Indeed, at a time in which not only idols have fallen, but many ideas and values are compromised by rhetoric and inherent insincerity, only one way still remains open: to look within oneself for that order and that law, which have become problematic in the surrounding world. But this also means: being able to find in oneself a form and a truth, and impose it on oneself, realize it. “Know thyself in order to be thyself” — this was once the watchword of classical civilization. “May our thoughts and our actions be ours, may the actions of each man belong to him” — wrote Plotinus, and the Roman-Germanic world, up to Nietzsche, upheld the ideal of inner form, of difference, of fidelity to what one is, in opposition to every tendency towards disorder.

Does all this pertain only to the domain of individual ethics?
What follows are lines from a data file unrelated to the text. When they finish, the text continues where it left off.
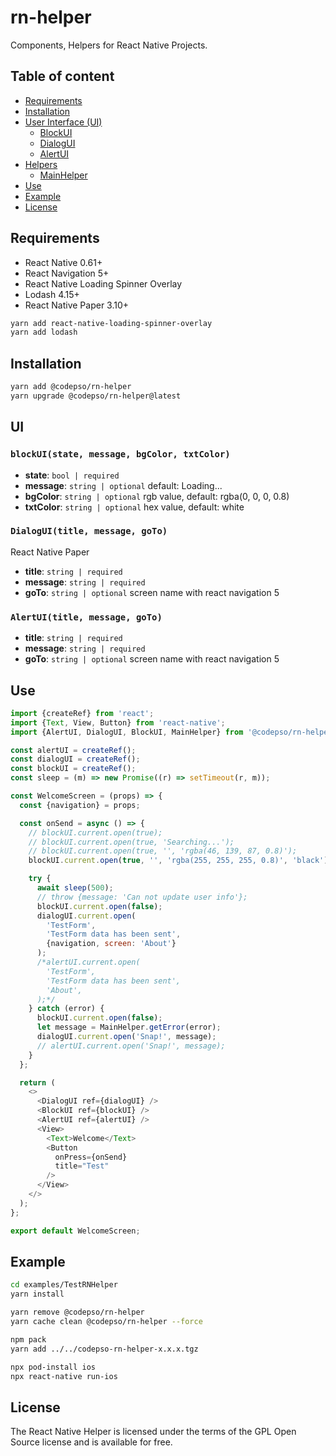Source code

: # rn-helper
Components, Helpers for React Native Projects.
## Table of content
- [Requirements](#requirements)
- [Installation](#installation)
- [User Interface (UI)](#ui)
    - [BlockUI](#blockui)
    - [DialogUI](#dialogui)
    - [AlertUI](#alertui)
- [Helpers](#mainhelper)
    - [MainHelper](#mainhelper)
- [Use](#use)
- [Example](#example)
- [License](#license)
## Requirements
 - React Native 0.61+
 - React Navigation 5+
 - React Native Loading Spinner Overlay
 - Lodash 4.15+
 - React Native Paper 3.10+
 ```bash
yarn add react-native-loading-spinner-overlay
yarn add lodash
 ```
## Installation
```bash
yarn add @codepso/rn-helper
yarn upgrade @codepso/rn-helper@latest
```
## UI
### `blockUI(state, message, bgColor, txtColor)`
* **state**: `bool | required`
* **message**: `string | optional` default: Loading...
* **bgColor**: `string | optional` rgb value, default: rgba(0, 0, 0, 0.8)
* **txtColor**: `string | optional` hex value, default: white
### `DialogUI(title, message, goTo)`
React Native Paper
* **title**: `string | required`
* **message**: `string | required`
* **goTo**: `string | optional` screen name with react navigation 5
### `AlertUI(title, message, goTo)`
* **title**: `string | required`
* **message**: `string | required`
* **goTo**: `string | optional` screen name with react navigation 5
## Use
```javascript
import {createRef} from 'react';
import {Text, View, Button} from 'react-native';
import {AlertUI, DialogUI, BlockUI, MainHelper} from '@codepso/rn-helper';

const alertUI = createRef();
const dialogUI = createRef();
const blockUI = createRef();
const sleep = (m) => new Promise((r) => setTimeout(r, m));

const WelcomeScreen = (props) => {
  const {navigation} = props;

  const onSend = async () => {
    // blockUI.current.open(true);
    // blockUI.current.open(true, 'Searching...');
    // blockUI.current.open(true, '', 'rgba(46, 139, 87, 0.8)');
    blockUI.current.open(true, '', 'rgba(255, 255, 255, 0.8)', 'black');

    try {
      await sleep(500);
      // throw {message: 'Can not update user info'};
      blockUI.current.open(false);
      dialogUI.current.open(
        'TestForm',
        'TestForm data has been sent',
        {navigation, screen: 'About'}
      );
      /*alertUI.current.open(
        'TestForm',
        'TestForm data has been sent',
        'About',
      );*/
    } catch (error) {
      blockUI.current.open(false);
      let message = MainHelper.getError(error);
      dialogUI.current.open('Snap!', message);
      // alertUI.current.open('Snap!', message);
    }
  };

  return (
    <>
      <DialogUI ref={dialogUI} />
      <BlockUI ref={blockUI} />
      <AlertUI ref={alertUI} />
      <View>
        <Text>Welcome</Text>
        <Button
          onPress={onSend}
          title="Test"
        />
      </View>
    </>
  );
};

export default WelcomeScreen;
```
## Example
```bash
cd examples/TestRNHelper
yarn install

yarn remove @codepso/rn-helper
yarn cache clean @codepso/rn-helper --force

npm pack
yarn add ../../codepso-rn-helper-x.x.x.tgz

npx pod-install ios
npx react-native run-ios
```
## License
The React Native Helper is licensed under the terms of the GPL Open Source license and is available for free.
Hardly. If we look for the root causes of the current disorder, rampant in the economic and social field to the point of precluding any possibility of a healthy, balanced existence, we find them in the mass betrayal of the aforementioned traditional ideal. Men do not know and no longer want to know what they are, and hence no longer know the place appropriate to them in the whole, in the fixed framework within which they can, without being distracted, develop their being and its possibilities and realize their own perfection, enough to really endow their lives with meaning and interiority, and at the same time actualize the part that corresponds to them in a hierarchically ordered world. Is this not what paved the way for the “economic era,” culminating, on the one hand, in the paroxysm of unbridled capitalism, and on the other, in livid class hatred? Is it not in this way that we have arrived at a world composed mainly of the agitated and the displaced, a world in which what matters is no longer “being,” but getting to this or that position?

But if that is the case — and if one reflects a little, it is impossible not to recognize it — is one not deluding oneself and deluding others when one sets one’s hopes in the power of one system or another, before there has been a detoxification and rectification in the internal domain of attitudes, interests, and the meaning of life?

Of course, this cannot be expected of the majority, and it cannot occur instantaneously. It is, however, always possible to provide the best men with an orientation. One can show that when one no longer has one’s own path, when one gives in to the fascination of external forms of growth, self-affirmation and production, one opens oneself to the forces that, even on the biological plane, turn the Marxist and democratic doctrine into a reality: the doctrine of formless being, of a world of atoms, of masses and mud, instead of men and faces. Whether to stop, and find once again the foundation for a just strength in one’s own way of being and in one’s own balanced tension, or — despite believing that one is doing something completely different — to give new fuel to a collectivizing process that is now consuming the world everywhere, is what each man must decide for himself, but it is also a premise, if what he might represent in political struggle is to acquire a real basis, a form and a prestige and, ultimately, determine the structures that must exist between men and the leaders of men.